NK’s reckless challenge
Pyongyang should pay the price for rocket launch
After much speculation, North Korea fired a long-range rocket Wednesday morning in defiance of international condemnation and sanctions threats from the United Nations.
The launch is a reckless challenge to the international community that has stubbornly urged the North to give up its plan and consequently, the Stalinist regime will have to pay the price.
It’s dumbfounding that North Korea launched the rocket suddenly after mocking the world by hinting that there would be a delay for days. Indeed through the launch, the reclusive country proved its notoriety once again.
The North declared the launch to be a success but it remains to be seen whether this is really true, considering what had been claimed to be a success turned out to be a failure later.
The United States condemned it as a “highly provocative act that threatens regional security.’’ Japan’s envoy to the U.N. asked the Security Council to meet immediately to discuss sanctions against the North.

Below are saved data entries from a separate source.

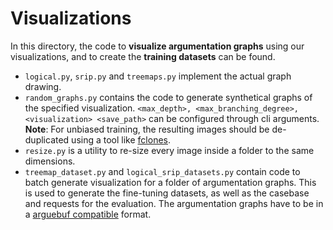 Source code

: # Visualizations
In this directory, the code to **visualize argumentation graphs** using our visualizations, and to create the **training datasets** can be found.

- `logical.py`, `srip.py` and `treemaps.py` implement the actual graph drawing.
- `random_graphs.py` contains the code to generate synthetical graphs of the specified visualization. `<max_depth>, <max_branching_degree>, <visualization> <save_path>` can be configured through cli arguments. **Note**: For unbiased training, the resulting images should be de-duplicated using a tool like [fclones](https://github.com/pkolaczk/fclones).
- `resize.py` is a utility to re-size every image inside a folder to the same dimensions.
- `treemap_dataset.py` and `logical_srip_datasets.py` contain code to batch generate visualization for a folder of argumentation graphs. This is used to generate the fine-tuning datasets, as well as the casebase and requests for the evaluation. The argumentation graphs have to be in a [arguebuf compatible](https://arguebuf.readthedocs.io/en/latest/arguebuf/load.html) format.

Even China rapped North Korea over its rocket launch, demanding it comply with U.N. resolutions.
President Lee Myung-bak called an emergency meeting of his National Security Council and condemned Pyongyang’s rocket launch as a threat to stability on the Korean Peninsula and to the world. “Our government strongly condemns North Korea for ignoring repeated warnings and requests to cancel the launch,’’ Minister of Foreign Affairs and Trade Kim Sung-whan said in a statement.
The U.N. Security Council was expected to meet later Wednesday to discuss countermeasures in response to the launch, which is a clear breach of the U.N. Security Council resolutions. Worse yet is that North Korea may go a step further to conduct a nuclear test following the rocket launch as it did in 2006 and 2009.
A successful launch this time carries profound security implications, marking major progress towards combining an intercontinental ballistic missile (ICBM) capability with its nuclear weapons program. This appears to be an extremely serious matter to the U.S., given that North Korea is potentially capable of striking the mainland U.S. due to the successful launch.
With the launch, the Pyongyang regime clarified its intention to influence the Dec. 19 presidential election in the South. The North is reportedly trying to make a reconciliatory candidate elected by arousing fears among the South Korean electorate but this ploy won’t be successful. Rather, the North’s tricks may result in Seoul’s conservative forces uniting to the detriment of the liberal camp.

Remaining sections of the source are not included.